Cage, of course, was talking about a Corvette attached to a flying plane in “Con Air,” saying, “On any other day that might seem strange.”
In the instance of Hope Hicks announcing her resignation as the fourth person in the position since Donald Trump became president, it would have been a bigger crisis if not for all the other PR and political issues floating around Trump in a 48-hour period. The timing was suspect, coming a day after her Congressional testimony as part of the Russia investigation.
According to Brian Stelter’s CNN Reliable Sources e-newsletter, CNN’s Chris Cillizza reported that the Hicks resignation while big news, there were 16 other things perhaps as big that happened or were reported on in the 48-hour period. Those included Special Counsel Robert Mueller looking into Trump’s financial dealings before he ran for president, Trump attacking Attorney General Jeff Sessions again, and White House Chief of Staff John Kelly fighting with Jared Kushner and Ivanka Trump.
So looking at the implications of the Hicks resignation, I would say it doesn’t have an immediate huge impact when viewed alone. But when you examine it in a larger context of the Mueller Russia probe, it may have a bigger impact as Hicks figures prominently in the investigation.
She reportedly told the House Intelligence Committee this past week that she committed “white lies” on behalf of the president. But she may have done more than that – she was involved in the Air Force One discussion on how to respond to the media about the infamous summer 2016 Trump Tower meeting between Trump campaign aides and a Russian lawyer where they discussed political dirt on Hillary Clinton. Media reports say that Hicks reportedly said emails about that meeting might not come out, prompting a former PR spokesman for Trump’s legal team to say obstruction of justice may have taken place during that conversation.
So, how does the White House spin the Hicks resignation and her PR baggage? I predict we’ll see more of the same from them.

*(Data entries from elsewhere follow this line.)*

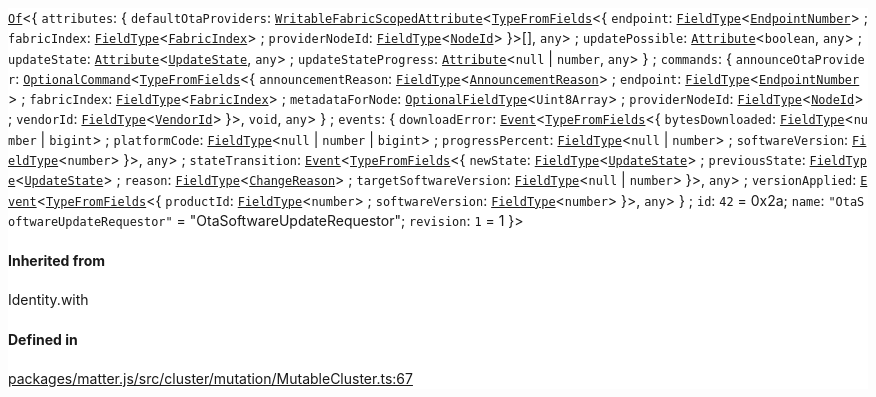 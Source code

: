 [`Of`](cluster_export.ClusterType.Of.md)\<\{ `attributes`: \{ `defaultOtaProviders`: [`WritableFabricScopedAttribute`](cluster_export.WritableFabricScopedAttribute.md)\<[`TypeFromFields`](../modules/tlv_export.md#typefromfields)\<\{ `endpoint`: [`FieldType`](tlv_export.FieldType.md)\<[`EndpointNumber`](../modules/datatype_export.md#endpointnumber)\> ; `fabricIndex`: [`FieldType`](tlv_export.FieldType.md)\<[`FabricIndex`](../modules/datatype_export.md#fabricindex)\> ; `providerNodeId`: [`FieldType`](tlv_export.FieldType.md)\<[`NodeId`](../modules/datatype_export.md#nodeid)\>  }\>[], `any`\> ; `updatePossible`: [`Attribute`](cluster_export.Attribute.md)\<`boolean`, `any`\> ; `updateState`: [`Attribute`](cluster_export.Attribute.md)\<[`UpdateState`](../enums/cluster_export.OtaSoftwareUpdateRequestor.UpdateState.md), `any`\> ; `updateStateProgress`: [`Attribute`](cluster_export.Attribute.md)\<``null`` \| `number`, `any`\>  } ; `commands`: \{ `announceOtaProvider`: [`OptionalCommand`](cluster_export.OptionalCommand.md)\<[`TypeFromFields`](../modules/tlv_export.md#typefromfields)\<\{ `announcementReason`: [`FieldType`](tlv_export.FieldType.md)\<[`AnnouncementReason`](../enums/cluster_export.OtaSoftwareUpdateRequestor.AnnouncementReason.md)\> ; `endpoint`: [`FieldType`](tlv_export.FieldType.md)\<[`EndpointNumber`](../modules/datatype_export.md#endpointnumber)\> ; `fabricIndex`: [`FieldType`](tlv_export.FieldType.md)\<[`FabricIndex`](../modules/datatype_export.md#fabricindex)\> ; `metadataForNode`: [`OptionalFieldType`](tlv_export.OptionalFieldType.md)\<`Uint8Array`\> ; `providerNodeId`: [`FieldType`](tlv_export.FieldType.md)\<[`NodeId`](../modules/datatype_export.md#nodeid)\> ; `vendorId`: [`FieldType`](tlv_export.FieldType.md)\<[`VendorId`](../modules/datatype_export.md#vendorid)\>  }\>, `void`, `any`\>  } ; `events`: \{ `downloadError`: [`Event`](cluster_export.Event.md)\<[`TypeFromFields`](../modules/tlv_export.md#typefromfields)\<\{ `bytesDownloaded`: [`FieldType`](tlv_export.FieldType.md)\<`number` \| `bigint`\> ; `platformCode`: [`FieldType`](tlv_export.FieldType.md)\<``null`` \| `number` \| `bigint`\> ; `progressPercent`: [`FieldType`](tlv_export.FieldType.md)\<``null`` \| `number`\> ; `softwareVersion`: [`FieldType`](tlv_export.FieldType.md)\<`number`\>  }\>, `any`\> ; `stateTransition`: [`Event`](cluster_export.Event.md)\<[`TypeFromFields`](../modules/tlv_export.md#typefromfields)\<\{ `newState`: [`FieldType`](tlv_export.FieldType.md)\<[`UpdateState`](../enums/cluster_export.OtaSoftwareUpdateRequestor.UpdateState.md)\> ; `previousState`: [`FieldType`](tlv_export.FieldType.md)\<[`UpdateState`](../enums/cluster_export.OtaSoftwareUpdateRequestor.UpdateState.md)\> ; `reason`: [`FieldType`](tlv_export.FieldType.md)\<[`ChangeReason`](../enums/cluster_export.OtaSoftwareUpdateRequestor.ChangeReason.md)\> ; `targetSoftwareVersion`: [`FieldType`](tlv_export.FieldType.md)\<``null`` \| `number`\>  }\>, `any`\> ; `versionApplied`: [`Event`](cluster_export.Event.md)\<[`TypeFromFields`](../modules/tlv_export.md#typefromfields)\<\{ `productId`: [`FieldType`](tlv_export.FieldType.md)\<`number`\> ; `softwareVersion`: [`FieldType`](tlv_export.FieldType.md)\<`number`\>  }\>, `any`\>  } ; `id`: ``42`` = 0x2a; `name`: ``"OtaSoftwareUpdateRequestor"`` = "OtaSoftwareUpdateRequestor"; `revision`: ``1`` = 1 }\>

#### Inherited from

Identity.with

#### Defined in

[packages/matter.js/src/cluster/mutation/MutableCluster.ts:67](https://github.com/project-chip/matter.js/blob/6d3b6a5d957d88a9231d6ecab4bb41f8133112be/packages/matter.js/src/cluster/mutation/MutableCluster.ts#L67)

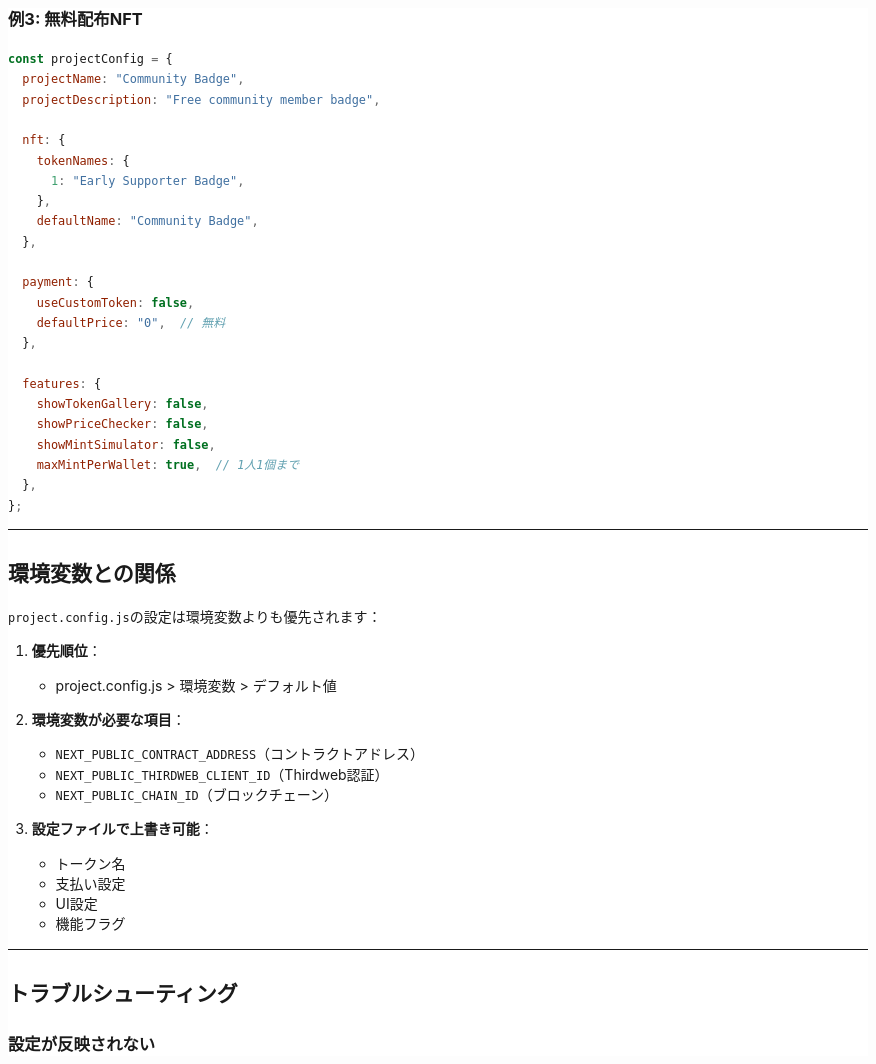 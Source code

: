 ### 例3: 無料配布NFT

```javascript
const projectConfig = {
  projectName: "Community Badge",
  projectDescription: "Free community member badge",
  
  nft: {
    tokenNames: {
      1: "Early Supporter Badge",
    },
    defaultName: "Community Badge",
  },
  
  payment: {
    useCustomToken: false,
    defaultPrice: "0",  // 無料
  },
  
  features: {
    showTokenGallery: false,
    showPriceChecker: false,
    showMintSimulator: false,
    maxMintPerWallet: true,  // 1人1個まで
  },
};
```

---

## 環境変数との関係

`project.config.js`の設定は環境変数よりも優先されます：

1. **優先順位**：
   - project.config.js > 環境変数 > デフォルト値

2. **環境変数が必要な項目**：
   - `NEXT_PUBLIC_CONTRACT_ADDRESS`（コントラクトアドレス）
   - `NEXT_PUBLIC_THIRDWEB_CLIENT_ID`（Thirdweb認証）
   - `NEXT_PUBLIC_CHAIN_ID`（ブロックチェーン）

3. **設定ファイルで上書き可能**：
   - トークン名
   - 支払い設定
   - UI設定
   - 機能フラグ

---

## トラブルシューティング

### 設定が反映されない
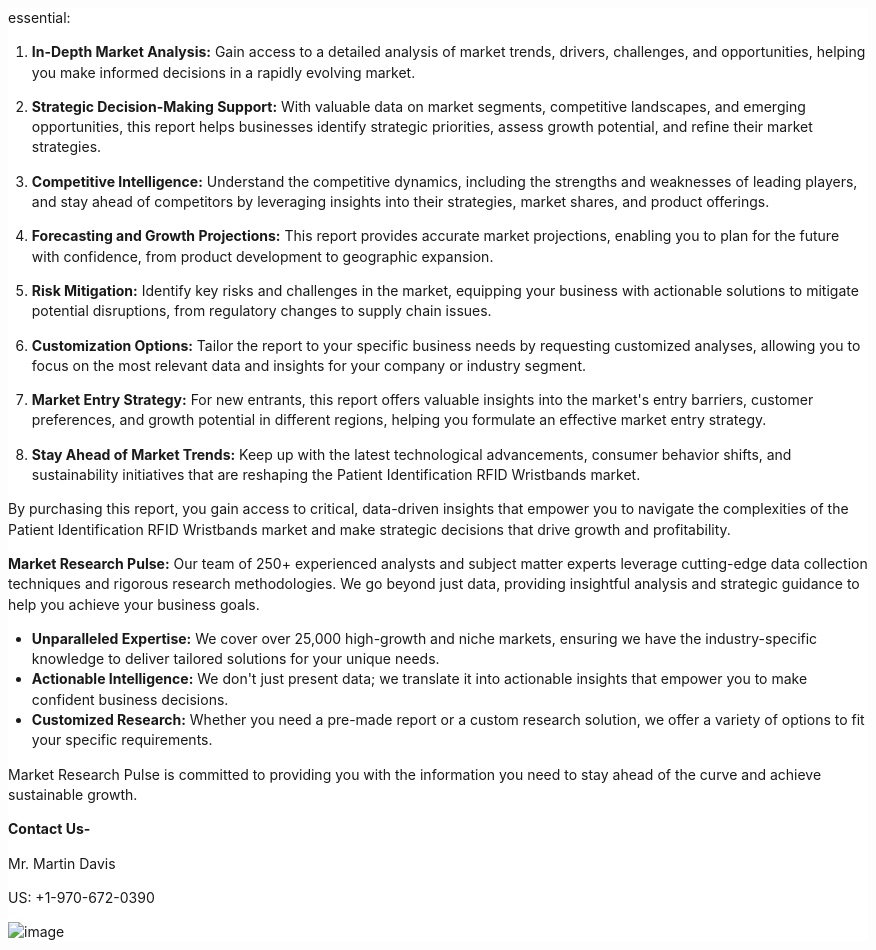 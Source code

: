 essential:</p><ol><li><p><strong>In-Depth Market Analysis:</strong> Gain access to a detailed analysis of market trends, drivers, challenges, and opportunities, helping you make informed decisions in a rapidly evolving market.</p></li><li><p><strong>Strategic Decision-Making Support:</strong> With valuable data on market segments, competitive landscapes, and emerging opportunities, this report helps businesses identify strategic priorities, assess growth potential, and refine their market strategies.</p></li><li><p><strong>Competitive Intelligence:</strong> Understand the competitive dynamics, including the strengths and weaknesses of leading players, and stay ahead of competitors by leveraging insights into their strategies, market shares, and product offerings.</p></li><li><p><strong>Forecasting and Growth Projections:</strong> This report provides accurate market projections, enabling you to plan for the future with confidence, from product development to geographic expansion.</p></li><li><p><strong>Risk Mitigation:</strong> Identify key risks and challenges in the market, equipping your business with actionable solutions to mitigate potential disruptions, from regulatory changes to supply chain issues.</p></li><li><p><strong>Customization Options:</strong> Tailor the report to your specific business needs by requesting customized analyses, allowing you to focus on the most relevant data and insights for your company or industry segment.</p></li><li><p><strong>Market Entry Strategy:</strong> For new entrants, this report offers valuable insights into the market's entry barriers, customer preferences, and growth potential in different regions, helping you formulate an effective market entry strategy.</p></li><li><p><strong>Stay Ahead of Market Trends:</strong> Keep up with the latest technological advancements, consumer behavior shifts, and sustainability initiatives that are reshaping the Patient Identification RFID Wristbands market.</p></li></ol><p>By purchasing this report, you gain access to critical, data-driven insights that empower you to navigate the complexities of the Patient Identification RFID Wristbands market and make strategic decisions that drive growth and profitability.</p><p><strong>Market Research Pulse:</strong>&nbsp;Our team of 250+ experienced analysts and subject matter experts leverage cutting-edge data collection techniques and rigorous research methodologies. We go beyond just data, providing insightful analysis and strategic guidance to help you achieve your business goals.</p><ul><li><strong>Unparalleled Expertise:</strong>&nbsp;We cover over 25,000 high-growth and niche markets, ensuring we have the industry-specific knowledge to deliver tailored solutions for your unique needs.</li><li><strong>Actionable Intelligence:</strong>&nbsp;We don't just present data; we translate it into actionable insights that empower you to make confident business decisions.</li><li><strong>Customized Research:</strong>&nbsp;Whether you need a pre-made report or a custom research solution, we offer a variety of options to fit your specific requirements.</li></ul><p>Market Research Pulse is committed to providing you with the information you need to stay ahead of the curve and achieve sustainable growth.</p><p><strong>Contact Us-</strong></p><p>Mr. Martin Davis</p><p>US: +1-970-672-0390</p>
![image](https://github.com/user-attachments/assets/74c9e8fd-da43-4fd6-9225-343dcf15b1d6)
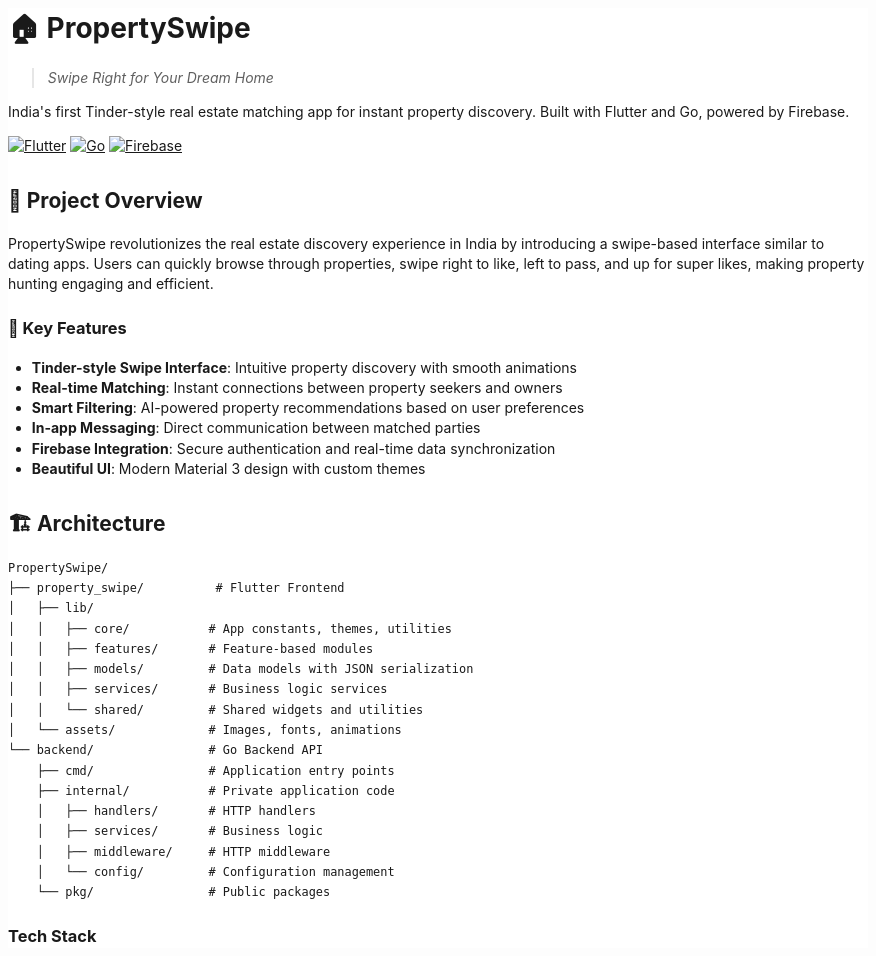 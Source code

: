 # 🏠 PropertySwipe

> *Swipe Right for Your Dream Home*

India's first Tinder-style real estate matching app for instant property discovery. Built with Flutter and Go, powered by Firebase.

[![Flutter](https://img.shields.io/badge/Flutter-3.19.6-blue.svg)](https://flutter.dev/)
[![Go](https://img.shields.io/badge/Go-1.22-00ADD8.svg)](https://golang.org/)
[![Firebase](https://img.shields.io/badge/Firebase-Latest-orange.svg)](https://firebase.google.com/)

## 🚀 Project Overview

PropertySwipe revolutionizes the real estate discovery experience in India by introducing a swipe-based interface similar to dating apps. Users can quickly browse through properties, swipe right to like, left to pass, and up for super likes, making property hunting engaging and efficient.

### 🎯 Key Features

- **Tinder-style Swipe Interface**: Intuitive property discovery with smooth animations
- **Real-time Matching**: Instant connections between property seekers and owners
- **Smart Filtering**: AI-powered property recommendations based on user preferences
- **In-app Messaging**: Direct communication between matched parties
- **Firebase Integration**: Secure authentication and real-time data synchronization
- **Beautiful UI**: Modern Material 3 design with custom themes

## 🏗️ Architecture

```
PropertySwipe/
├── property_swipe/          # Flutter Frontend
│   ├── lib/
│   │   ├── core/           # App constants, themes, utilities
│   │   ├── features/       # Feature-based modules
│   │   ├── models/         # Data models with JSON serialization
│   │   ├── services/       # Business logic services
│   │   └── shared/         # Shared widgets and utilities
│   └── assets/             # Images, fonts, animations
└── backend/                # Go Backend API
    ├── cmd/                # Application entry points
    ├── internal/           # Private application code
    │   ├── handlers/       # HTTP handlers
    │   ├── services/       # Business logic
    │   ├── middleware/     # HTTP middleware
    │   └── config/         # Configuration management
    └── pkg/                # Public packages
```

### Tech Stack
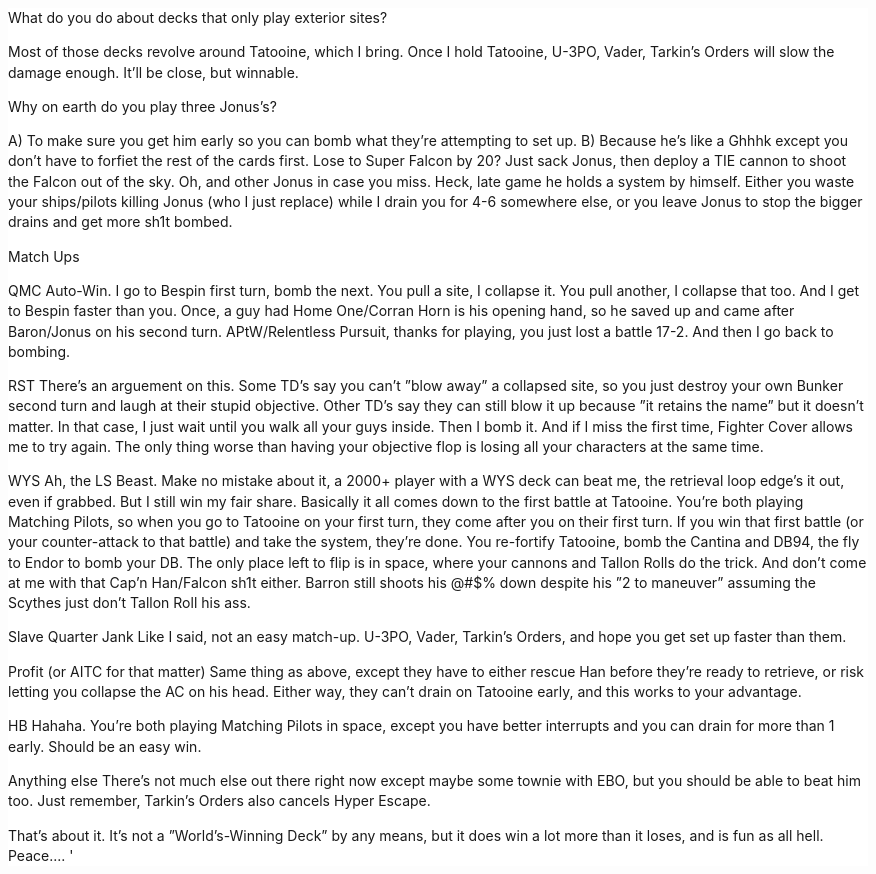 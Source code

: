 
What do you do about decks that only play exterior sites?

Most of those decks revolve around Tatooine, which I bring.  Once I hold Tatooine, U-3PO, Vader, Tarkin’s Orders will slow the damage enough.  It’ll be close, but winnable.


Why on earth do you play three Jonus’s?

A) To make sure you get him early so you can bomb what they’re attempting to set up.  B) Because he’s like a Ghhhk except you don’t have to forfiet the rest of the cards first.  Lose to Super Falcon by 20?  Just sack Jonus, then deploy a TIE cannon to shoot the Falcon out of the sky.  Oh, and other Jonus in case you miss.  Heck, late game he holds a system by himself.  Either you waste your ships/pilots killing Jonus (who I just replace) while I drain you for 4-6 somewhere else, or you leave Jonus to stop the bigger drains and get more sh1t bombed.



Match Ups


QMC Auto-Win.  I go to Bespin first turn, bomb the next.  You pull a site, I collapse it.  You pull another, I collapse that too.  And I get to Bespin faster than you.  Once, a guy had Home One/Corran Horn is his opening hand, so he saved up and came after Baron/Jonus on his second turn.  APtW/Relentless Pursuit, thanks for playing, you just lost a battle 17-2.  And then I go back to bombing.


RST There’s an arguement on this.  Some TD’s say you can’t ”blow away” a collapsed site, so you just destroy your own Bunker second turn and laugh at their stupid objective.  Other TD’s say they can still blow it up because ”it retains the name” but it doesn’t matter.  In that case, I just wait until you walk all your guys inside.  Then I bomb it.  And if I miss the first time, Fighter Cover allows me to try again.  The only thing worse than having your objective flop is losing all your characters at the same time.


WYS  Ah, the LS Beast.  Make no mistake about it, a 2000+ player with a WYS deck can beat me, the retrieval loop edge’s it out, even if grabbed.  But I still win my fair share.  Basically it all comes down to the first battle at Tatooine.  You’re both playing Matching Pilots, so when you go to Tatooine on your first turn, they come after you on their first turn.  If you win that first battle (or your counter-attack to that battle) and take the system, they’re done.  You re-fortify Tatooine, bomb the Cantina and DB94, the fly to Endor to bomb your DB.  The only place left to flip is in space, where your cannons and Tallon Rolls do the trick.  And don’t come at me with that Cap’n Han/Falcon sh1t either.  Barron still shoots his @#$% down despite his ”2 to maneuver” assuming the Scythes just don’t Tallon Roll his ass.


Slave Quarter Jank  Like I said, not an easy match-up.  U-3PO, Vader, Tarkin’s Orders, and hope you get set up faster than them.


Profit (or AITC for that matter)  Same thing as above, except they have to either rescue Han before they’re ready to retrieve, or risk letting you collapse the AC on his head.  Either way, they can’t drain on Tatooine early, and this works to your advantage.


HB  Hahaha.  You’re both playing Matching Pilots in space, except you have better interrupts and you can drain for more than 1 early.  Should be an easy win.


Anything else  There’s not much else out there right now except maybe some townie with EBO, but you should be able to beat him too.  Just remember, Tarkin’s Orders also cancels Hyper Escape.



That’s about it.  It’s not a ”World’s-Winning Deck” by any means, but it does win a lot more than it loses, and is fun as all hell.  Peace....    '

The PR strategy of the White House and Trump has been to deny there was a Russian cyberattack and interference with the 2016 election and that there was no collusion with Russia by Trump or his campaign. Despite an indictment of 13 Russians by Mueller on charges they interfered in our election, Trump continues to call the probe a “witch hunt” and to blame President Obama and Hillary Clinton for not being tough enough on Russia.
Trump called Hicks a fine person, saying she has done a great job in the White House. Meanwhile, Press Secretary Sarah Sanders has become just about unwatchable during her daily press briefings as she has continues to defend Trump in the Russia probe and deflect when discussing all the PR problems facing the chaotic administration.
At some point, a communications strategy on Hicks and related crises may well be useless except with the Trump base. As Mueller builds more and more of a case, the PR strategy may turn into much more of a legal strategy.